Required action »
Scan the listing and copy each line where the word "smiley" is present.

Information given »
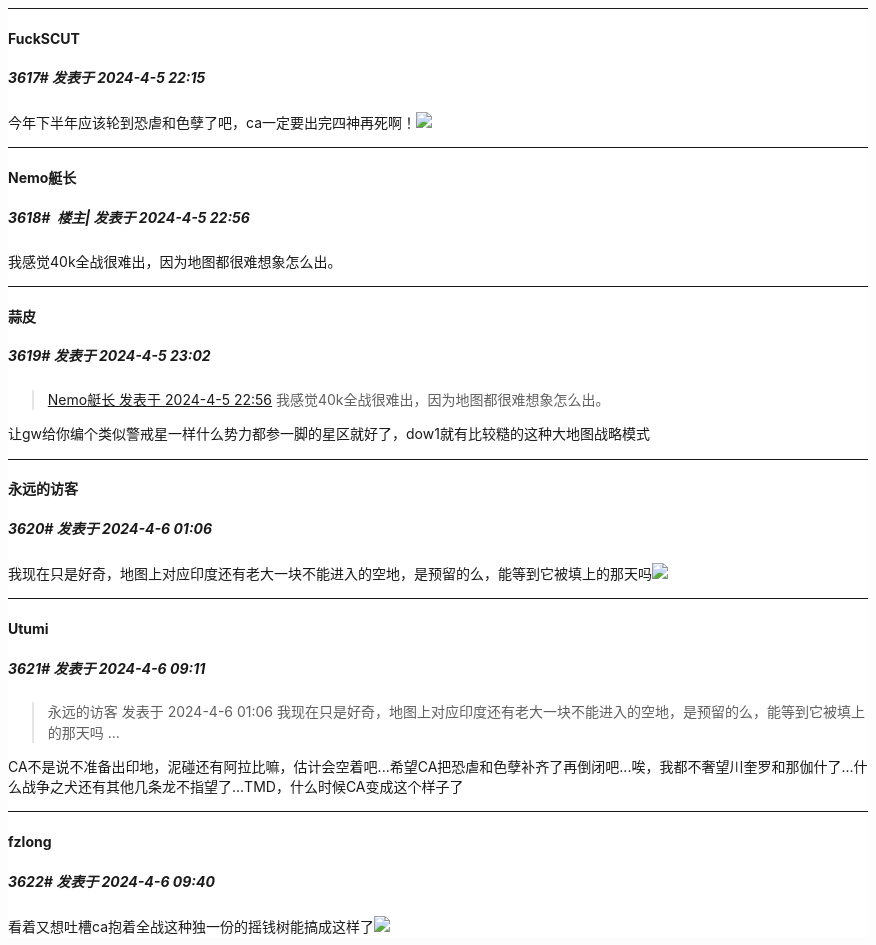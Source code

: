 
*****

####  FuckSCUT  
##### 3617#       发表于 2024-4-5 22:15

今年下半年应该轮到恐虐和色孽了吧，ca一定要出完四神再死啊！<img src="https://static.saraba1st.com/image/smiley/face2017/067.png" referrerpolicy="no-referrer">


*****

####  Nemo艇长  
##### 3618#         楼主| 发表于 2024-4-5 22:56

我感觉40k全战很难出，因为地图都很难想象怎么出。


*****

####  蒜皮  
##### 3619#       发表于 2024-4-5 23:02

<blockquote><a href="httphttps://bbs.saraba1st.com/2b/forum.php?mod=redirect&amp;goto=findpost&amp;pid=64494713&amp;ptid=1985955" target="_blank">Nemo艇长 发表于 2024-4-5 22:56</a>
我感觉40k全战很难出，因为地图都很难想象怎么出。</blockquote>
让gw给你编个类似警戒星一样什么势力都参一脚的星区就好了，dow1就有比较糙的这种大地图战略模式


*****

####  永远的访客  
##### 3620#       发表于 2024-4-6 01:06

我现在只是好奇，地图上对应印度还有老大一块不能进入的空地，是预留的么，能等到它被填上的那天吗<img src="https://static.saraba1st.com/image/smiley/face2017/066.png" referrerpolicy="no-referrer">


*****

####  Utumi  
##### 3621#       发表于 2024-4-6 09:11

<blockquote>永远的访客 发表于 2024-4-6 01:06
我现在只是好奇，地图上对应印度还有老大一块不能进入的空地，是预留的么，能等到它被填上的那天吗 ...</blockquote>
CA不是说不准备出印地，泥碰还有阿拉比嘛，估计会空着吧...希望CA把恐虐和色孽补齐了再倒闭吧...唉，我都不奢望川奎罗和那伽什了...什么战争之犬还有其他几条龙不指望了...TMD，什么时候CA变成这个样子了


*****

####  fzlong  
##### 3622#       发表于 2024-4-6 09:40

看着又想吐槽ca抱着全战这种独一份的摇钱树能搞成这样了<img src="https://static.saraba1st.com/image/smiley/face2017/037.png" referrerpolicy="no-referrer">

The completed task »
今年下半年应该轮到恐虐和色孽了吧，ca一定要出完四神再死啊！<img src="https://static.saraba1st.com/image/smiley/face2017/067.png" referrerpolicy="no-referrer">
我现在只是好奇，地图上对应印度还有老大一块不能进入的空地，是预留的么，能等到它被填上的那天吗<img src="https://static.saraba1st.com/image/smiley/face2017/066.png" referrerpolicy="no-referrer">
看着又想吐槽ca抱着全战这种独一份的摇钱树能搞成这样了<img src="https://static.saraba1st.com/image/smiley/face2017/037.png" referrerpolicy="no-referrer">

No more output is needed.